● Problem to work on
List the lines of this listing that hold the word "file".

● Exercise material
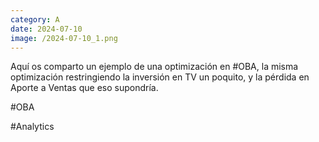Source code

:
 ```yaml
--- 
category: A 
date: 2024-07-10 
image: /2024-07-10_1.png 
--- 
```


Aquí os comparto un ejemplo de una optimización en #OBA, la misma optimización restringiendo la inversión en TV un poquito, y la pérdida en Aporte a Ventas que eso supondría.   

#OBA

#Analytics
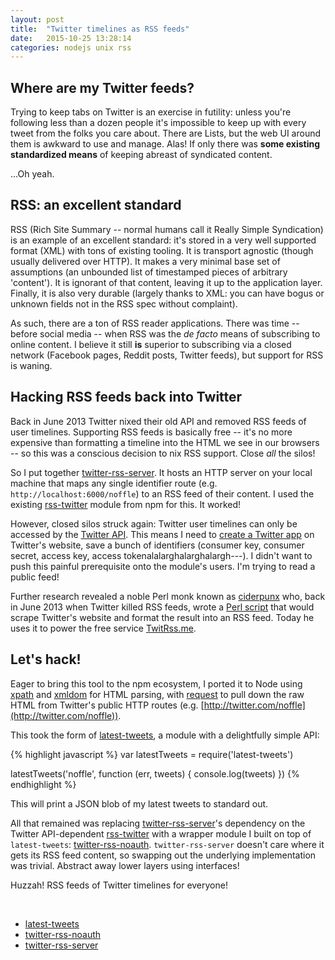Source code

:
 ```yaml
---
layout: post
title:  "Twitter timelines as RSS feeds"
date:   2015-10-25 13:28:14
categories: nodejs unix rss
---
```


## Where are my Twitter feeds?

Trying to keep tabs on Twitter is an exercise in futility: unless you're
following less than a dozen people it's impossible to keep up with every tweet
from the folks you care about. There are Lists, but the web UI around them is
awkward to use and manage. Alas! If only there was **some existing standardized
means** of keeping abreast of syndicated content.

...Oh yeah.


## RSS: an excellent standard

RSS (Rich Site Summary -- normal humans call it Really Simple Syndication) is an
example of an excellent standard: it's stored in a very well supported format
(XML) with tons of existing tooling. It is transport agnostic (though usually
delivered over HTTP). It makes a very minimal base set of assumptions (an
unbounded list of timestamped pieces of arbitrary 'content'). It is ignorant of
that content, leaving it up to the application layer. Finally, it is also very
durable (largely thanks to XML: you can have bogus or unknown fields not in the
RSS spec without complaint).

As such, there are a ton of RSS reader applications. There was time -- before
social media -- when RSS was the *de facto* means of subscribing to online
content. I believe it still **is** superior to subscribing via a closed network
(Facebook pages, Reddit posts, Twitter feeds), but support for RSS is waning.


## Hacking RSS feeds back into Twitter

Back in June 2013 Twitter nixed their old API and removed RSS feeds of user
timelines. Supporting RSS feeds is basically free -- it's no more expensive than
formatting a timeline into the HTML we see in our browsers -- so this was a
conscious decision to nix RSS support. Close *all* the silos!

So I put together
[twitter-rss-server](https://github.com/noffle/twitter-rss-server). It hosts an
HTTP server on your local machine that maps any single identifier route (e.g.
`http://localhost:6000/noffle`) to an RSS feed of their content. I used the
existing [rss-twitter](https://www.npmjs.com/package/rss-twitter) module from
npm for this. It worked!

However, closed silos struck again: Twitter user timelines can only be accessed
by the [Twitter API](https://dev.twitter.com/overview/documentation). This means
I need to [create a Twitter app](https://apps.twitter.com/) on Twitter's
website, save a bunch of identifiers (consumer key, consumer secret, access key,
access tokenalalarghalarghalargh---). I didn't want to push this painful
prerequisite onto the module's users. I'm trying to read a public feed!

Further research revealed a noble Perl monk known as
[ciderpunx](http://perlmonks.org/?node_id=373188) who, back in June 2013 when
Twitter killed RSS feeds, wrote a [Perl
script](http://perlmonks.org/?node_id=1039382) that would scrape Twitter's
website and format the result into an RSS feed. Today he uses it to power the
free service [TwitRss.me](https://twitrss.me/).


## Let's hack!

Eager to bring this tool to the npm ecosystem, I ported it to Node using
[xpath](https://www.npmjs.com/package/xpath) and
[xmldom](https://www.npmjs.com/package/xmldom) for HTML parsing, with
[request](https://www.npmjs.com/package/request) to pull down the raw HTML from
Twitter's public HTTP routes (e.g.
[http://twitter.com/noffle](http://twitter.com/noffle)).

This took the form of [latest-tweets](https://github.com/noffle/latest-tweets),
a module with a delightfully simple API:

{% highlight javascript %}
var latestTweets = require('latest-tweets')

latestTweets('noffle', function (err, tweets) {
  console.log(tweets)
})
{% endhighlight %}

This will print a JSON blob of my latest tweets to standard out.

All that remained was replacing
[twitter-rss-server](https://github.com/noffle/twitter-rss-server)'s dependency
on the Twitter API-dependent
[rss-twitter](https://www.npmjs.com/package/rss-twitter) with a wrapper module I
built on top of `latest-tweets`:
[twitter-rss-noauth](https://github.com/noffle/twitter-rss-noauth).
`twitter-rss-server` doesn't care where it gets its RSS feed content, so
swapping out the underlying implementation was trivial. Abstract away lower
layers using interfaces!

Huzzah! RSS feeds of Twitter timelines for everyone!

<br/>

 - [latest-tweets](https://github.com/noffle/latest-tweets)
 - [twitter-rss-noauth](https://github.com/noffle/twitter-rss-noauth)
 - [twitter-rss-server](https://github.com/noffle/twitter-rss-server)


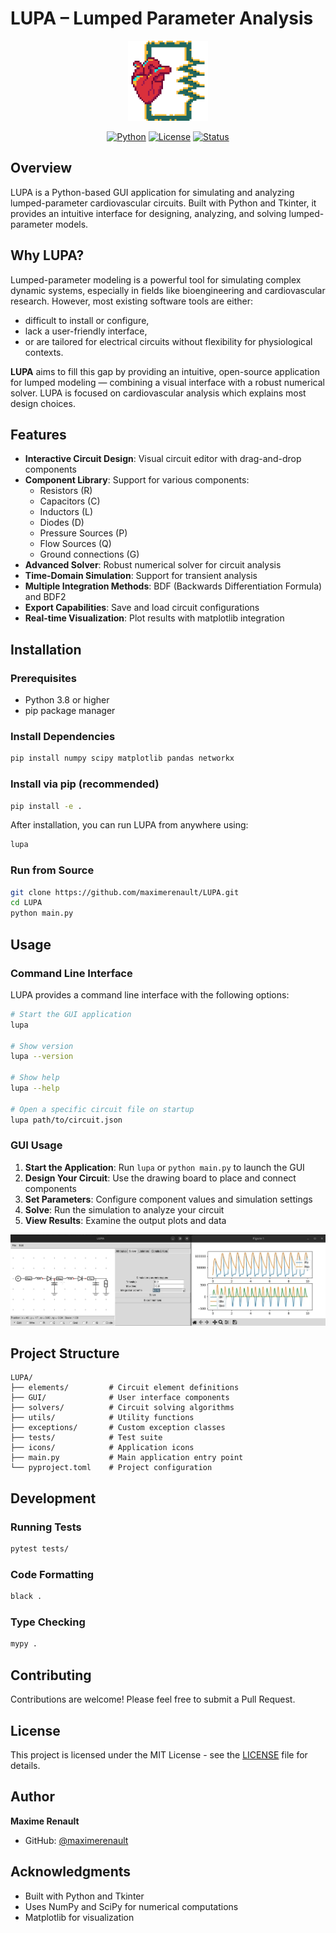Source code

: # LUPA – Lumped Parameter Analysis

<div align="center">
  <img src="img/icons/LUPA_256.png" alt="LUPA Logo" width="128" height="128">
  
  [![Python](https://img.shields.io/badge/python-3.8+-blue.svg)](https://www.python.org/downloads/)
  [![License](https://img.shields.io/badge/license-MIT-green.svg)](LICENSE)
  [![Status](https://img.shields.io/badge/status-alpha-yellow.svg)](https://github.com/maximerenault/LUPA)
</div>

## Overview

LUPA is a Python-based GUI application for simulating and analyzing lumped-parameter cardiovascular circuits. Built with Python and Tkinter, it provides an intuitive interface for designing, analyzing, and solving lumped-parameter models.

## Why LUPA?

Lumped-parameter modeling is a powerful tool for simulating complex dynamic systems, especially in fields like bioengineering and cardiovascular research. However, most existing software tools are either:
 - difficult to install or configure,
 - lack a user-friendly interface,
 - or are tailored for electrical circuits without flexibility for physiological contexts.

**LUPA** aims to fill this gap by providing an intuitive, open-source application for lumped modeling — combining a visual interface with a robust numerical solver. LUPA is focused on cardiovascular analysis which explains most design choices.

## Features

- **Interactive Circuit Design**: Visual circuit editor with drag-and-drop components
- **Component Library**: Support for various components:
  - Resistors (R)
  - Capacitors (C) 
  - Inductors (L)
  - Diodes (D)
  - Pressure Sources (P)
  - Flow Sources (Q)
  - Ground connections (G)
- **Advanced Solver**: Robust numerical solver for circuit analysis
- **Time-Domain Simulation**: Support for transient analysis
- **Multiple Integration Methods**: BDF (Backwards Differentiation Formula) and BDF2
- **Export Capabilities**: Save and load circuit configurations
- **Real-time Visualization**: Plot results with matplotlib integration

## Installation

### Prerequisites

- Python 3.8 or higher
- pip package manager

### Install Dependencies

```bash
pip install numpy scipy matplotlib pandas networkx
```

### Install via pip (recommended)

```bash
pip install -e .
```

After installation, you can run LUPA from anywhere using:
```bash
lupa
```

### Run from Source

```bash
git clone https://github.com/maximerenault/LUPA.git
cd LUPA
python main.py
```

## Usage

### Command Line Interface

LUPA provides a command line interface with the following options:

```bash
# Start the GUI application
lupa

# Show version
lupa --version

# Show help
lupa --help

# Open a specific circuit file on startup
lupa path/to/circuit.json
```

### GUI Usage

1. **Start the Application**: Run `lupa` or `python main.py` to launch the GUI
2. **Design Your Circuit**: Use the drawing board to place and connect components
3. **Set Parameters**: Configure component values and simulation settings
4. **Solve**: Run the simulation to analyze your circuit
5. **View Results**: Examine the output plots and data
<div align="center">
  <img src="img/lumped_lv_windkessel.jpg" alt="Results of the analysis of a left ventricle model">
</div>

## Project Structure

```
LUPA/
├── elements/         # Circuit element definitions
├── GUI/              # User interface components
├── solvers/          # Circuit solving algorithms
├── utils/            # Utility functions
├── exceptions/       # Custom exception classes
├── tests/            # Test suite
├── icons/            # Application icons
├── main.py           # Main application entry point
└── pyproject.toml    # Project configuration
```

## Development

### Running Tests

```bash
pytest tests/
```

### Code Formatting

```bash
black .
```

### Type Checking

```bash
mypy .
```

## Contributing

Contributions are welcome! Please feel free to submit a Pull Request.

## License

This project is licensed under the MIT License - see the [LICENSE](LICENSE) file for details.

## Author

**Maxime Renault**
- GitHub: [@maximerenault](https://github.com/maximerenault)

## Acknowledgments

- Built with Python and Tkinter
- Uses NumPy and SciPy for numerical computations
- Matplotlib for visualization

● Task answer
# Open a specific circuit file on startup
This project is licensed under the MIT License - see the [LICENSE](LICENSE) file for details.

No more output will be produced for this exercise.